Show all lines from the records below in which the string "jitro" is present.

─── PROVIDED ENTRIES ───

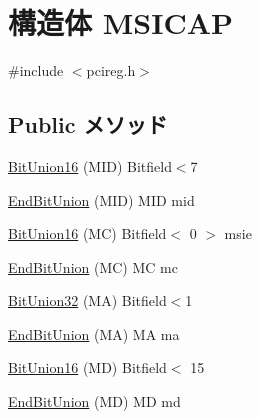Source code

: \hypertarget{structMSICAP}{
\section{構造体 MSICAP}
\label{structMSICAP}
}


{\ttfamily \#include $<$pcireg.h$>$}\subsection*{Public メソッド}
\begin{DoxyCompactItemize}
\item 
\hyperlink{structMSICAP_a8ae40025c6651138a92ea9fc93a12098}{BitUnion16} (MID) Bitfield$<$7
\item 
\hyperlink{structMSICAP_a44011db573bff404882f760d4e731d74}{EndBitUnion} (MID) MID mid
\item 
\hyperlink{structMSICAP_af25036bb878bf499fb9264aba6657b1f}{BitUnion16} (MC) Bitfield$<$ 0 $>$ msie
\item 
\hyperlink{structMSICAP_a79c328ae88aa4235b35ac20e9734dc21}{EndBitUnion} (MC) MC mc
\item 
\hyperlink{structMSICAP_a9daab6579a0f1f5702c28ecdc2fb2a71}{BitUnion32} (MA) Bitfield$<$1
\item 
\hyperlink{structMSICAP_a25f5bc6b500281b215e5574e70ecdc50}{EndBitUnion} (MA) MA ma
\item 
\hyperlink{structMSICAP_a9f11fabc3c451789275787b397580f5d}{BitUnion16} (MD) Bitfield$<$ 15
\item 
\hyperlink{structMSICAP_a9942c151d36f1085f5cac0fd826265f9}{EndBitUnion} (MD) MD md
\end{DoxyCompactItemize}
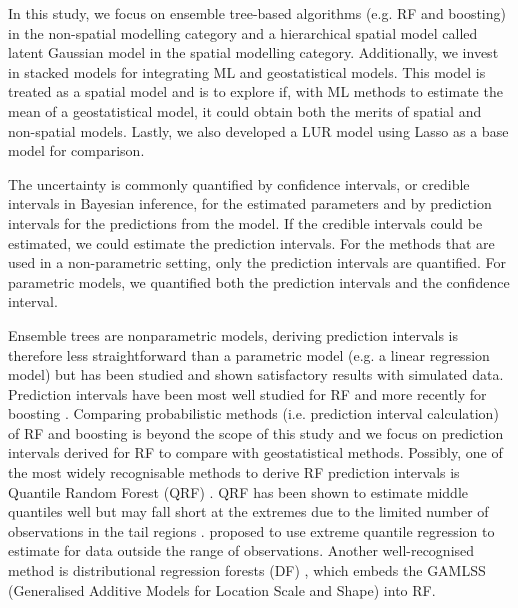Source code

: \documentclass{article}
\begin{document}
In this study, we focus on ensemble tree-based algorithms (e.g. RF and boosting) in the non-spatial modelling category and a hierarchical spatial model \citep{lindgren2015bayesian, blangiardo2015spatial,moraga2019} called latent Gaussian model in the spatial modelling category. Additionally, we invest in stacked models for integrating ML and  geostatistical  models. This model is treated as a spatial model and is to explore if, with ML methods to estimate the mean of a geostatistical model, it could obtain both the merits of spatial and non-spatial models. Lastly, we also developed a LUR model using Lasso as a base model for comparison.  

The uncertainty is commonly quantified by confidence intervals, or credible intervals in Bayesian inference, for the estimated parameters and by prediction intervals for the predictions from the model. If the credible intervals could be estimated, we could estimate the prediction intervals. For the methods that are used in a non-parametric setting, only the prediction intervals are quantified. For parametric models, we quantified both the prediction intervals and the confidence interval.  

Ensemble trees are nonparametric models, deriving prediction intervals is therefore less straightforward than a parametric model (e.g. a linear regression model) but has been studied and shown satisfactory results with simulated data. Prediction intervals have been most well studied for RF \citep{meinshausen2006quantile,wager2014confidence,stasinopoulos2007generalized,alakus2021rfpredinterval} and more recently for boosting \citep{duan2020ngboost,velthoen2021gradient}. Comparing probabilistic methods (i.e. prediction interval calculation) of RF and boosting is beyond the scope of this study and we focus on prediction intervals derived for RF to compare with geostatistical methods. Possibly, one of the most widely recognisable methods to derive RF prediction intervals is Quantile Random Forest (QRF) \citep{meinshausen2006quantile}. QRF has been shown to estimate middle quantiles well but may fall short at the extremes due to the limited number of observations in the tail regions \citep{velthoen2021gradient}. \cite{velthoen2021gradient} proposed to use extreme quantile regression to estimate for data outside the range of observations. Another well-recognised method is distributional regression forests (DF) \citep{schlosser2019distributional}, which embeds the GAMLSS (Generalised Additive Models for Location Scale and Shape) \citep{stasinopoulos2007generalized} into RF.  
\end{document}
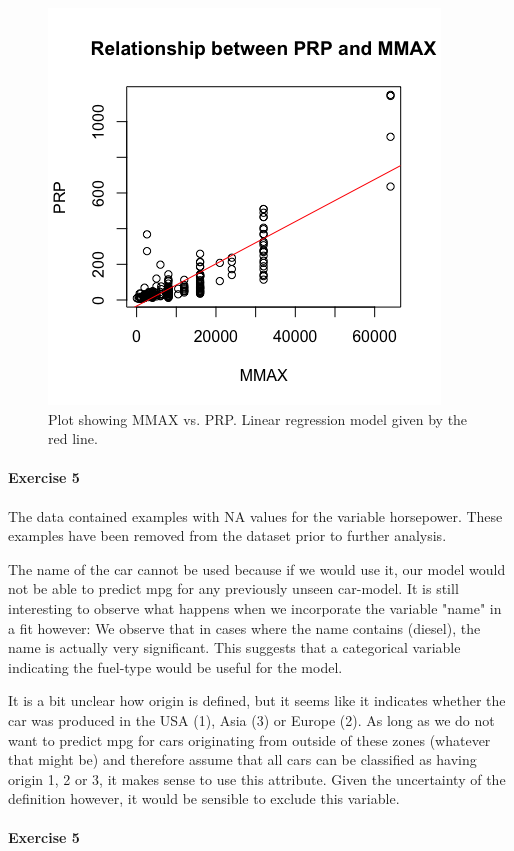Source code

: \documentclass{paper}
\begin{document}
\begin{figure}[!h]
  \begin{center}
    \quad\quad
    \includegraphics[width=.6\linewidth]{prp_mmax}
  \end{center}
  \caption{Plot showing MMAX vs. PRP. Linear regression
   model given by the red line.}
   \label{fig:prp_mmax}
\end{figure}


\paragraph{Exercise 5}
The data contained examples with NA values for the variable horsepower. These
examples have been removed from the dataset prior to further analysis.

The name of the car cannot be used because if we would use it, our model would
not be able to predict mpg for any previously unseen car-model. It is still
interesting to observe what happens when we incorporate the variable "name" in a
fit however: We observe that in cases where the name contains (diesel), the name
is actually very significant. This suggests that a categorical variable indicating
the fuel-type would be useful for the model.

It is a bit unclear how origin is defined, but it seems like it indicates whether the car was
produced in the USA (1), Asia (3) or Europe (2). As long as we do not want to predict mpg for cars
originating from outside of these zones (whatever that might be) and therefore assume
that all cars can be classified as having origin 1, 2 or 3, it makes sense to use this attribute.
Given the uncertainty of the definition however, it would be sensible to exclude this
variable.


\paragraph{Exercise 5}
\end{document}
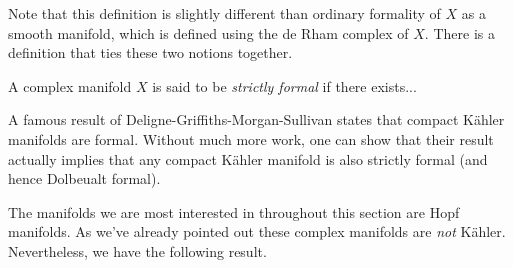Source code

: \documentclass[10pt]{amsart}
\begin{document}
Note that this definition is slightly different than ordinary formality of $X$ as a smooth manifold, which is defined using the de Rham complex of $X$.
There is a definition that ties these two notions together. 

\begin{dfn}
A complex manifold $X$ is said to be {\em strictly formal} if there exists...
\end{dfn}

A famous result of Deligne-Griffiths-Morgan-Sullivan states that compact K\"{a}hler manifolds are formal. 
Without much more work, one can show that their result actually implies that any compact K\"{a}hler manifold is also strictly formal (and hence Dolbeualt formal).

The manifolds we are most interested in throughout this section are Hopf manifolds.
As we've already pointed out these complex manifolds are {\em not} K\"{a}hler.
Nevertheless, we have the following result. 
\end{document}
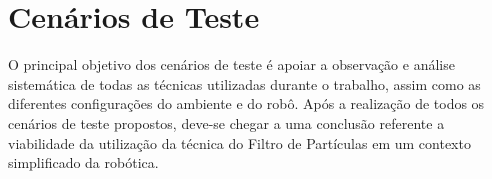\chapter[Cenários de Teste]{Cenários de Teste}
\label{sec:cenarios_teste}
O principal objetivo dos cenários de teste é apoiar a observação e análise sistemática de todas as técnicas utilizadas durante o trabalho, assim como as diferentes configurações do ambiente e do robô. Após a realização de todos os cenários de teste propostos, deve-se chegar a uma conclusão referente a viabilidade da utilização da técnica do Filtro de Partículas em um contexto simplificado da robótica. 


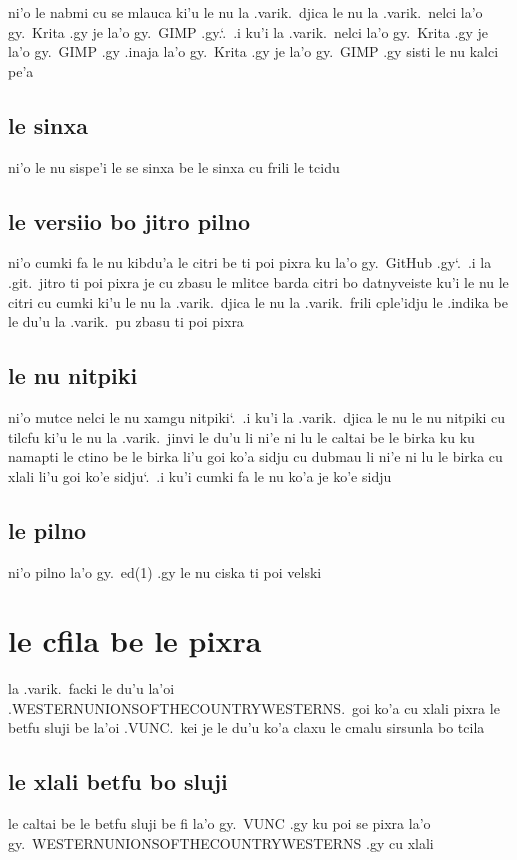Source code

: \documentclass{report}
\newcommand\sds{\spacefactor\sfcode`.\ \space}
\begin{document}
ni'o le nabmi cu se mlauca ki'u le nu la .varik.\ djica le nu la .varik.\ nelci la'o gy.\ Krita .gy je la'o gy.\ GIMP .gy.\sds  .i ku'i la .varik.\ nelci la'o gy.\ Krita .gy je la'o gy.\ GIMP .gy .inaja la'o gy.\ Krita .gy je la'o gy.\ GIMP .gy sisti le nu kalci pe'a

\subsection{le sinxa}
ni'o le nu sispe'i le se sinxa be le sinxa cu frili le tcidu

\subsection{le versiio bo jitro pilno}
ni'o cumki fa le nu kibdu'a le citri be ti poi pixra ku la'o gy.\ GitHub .gy\sds  .i la .git.\ jitro ti poi pixra je cu zbasu le mlitce barda citri bo datnyveiste
ku'i le nu le citri cu cumki ki'u le nu la .varik.\ djica le nu la .varik.\ frili cple'idju le .indika be le du'u la .varik.\ pu zbasu ti poi pixra

\subsection{le nu nitpiki}
ni'o mutce nelci le nu xamgu nitpiki\sds  .i ku'i la .varik.\ djica le nu le nu nitpiki cu tilcfu ki'u le nu la .varik.\ jinvi le du'u li ni'e ni lu le caltai be le birka ku ku namapti le ctino be le birka li'u goi ko'a sidju cu dubmau li ni'e ni lu le birka cu xlali li'u goi ko'e sidju\sds  .i ku'i cumki fa le nu ko'a je ko'e sidju

\subsection{le pilno}
ni'o pilno la'o gy.\ ed(1) .gy le nu ciska ti poi velski

\section{le cfila be le pixra}
la .varik.\ facki le du'u la'oi .WESTERNUNIONSOFTHECOUNTRYWESTERNS.\ goi ko'a cu xlali pixra le betfu sluji be la'oi .VUNC.\ kei je le du'u ko'a claxu le cmalu sirsunla bo tcila

\subsection{le xlali betfu bo sluji}
le caltai be le betfu sluji be fi la'o gy.\ VUNC .gy ku poi se pixra la'o gy.\ WESTERNUNIONSOFTHECOUNTRYWESTERNS .gy cu xlali
\end{document}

───

**EXERCISE RESPONSE:**
\subsection{le versiio bo jitro pilno}
ni'o cumki fa le nu kibdu'a le citri be ti poi pixra ku la'o gy.\ GitHub .gy\sds  .i la .git.\ jitro ti poi pixra je cu zbasu le mlitce barda citri bo datnyveiste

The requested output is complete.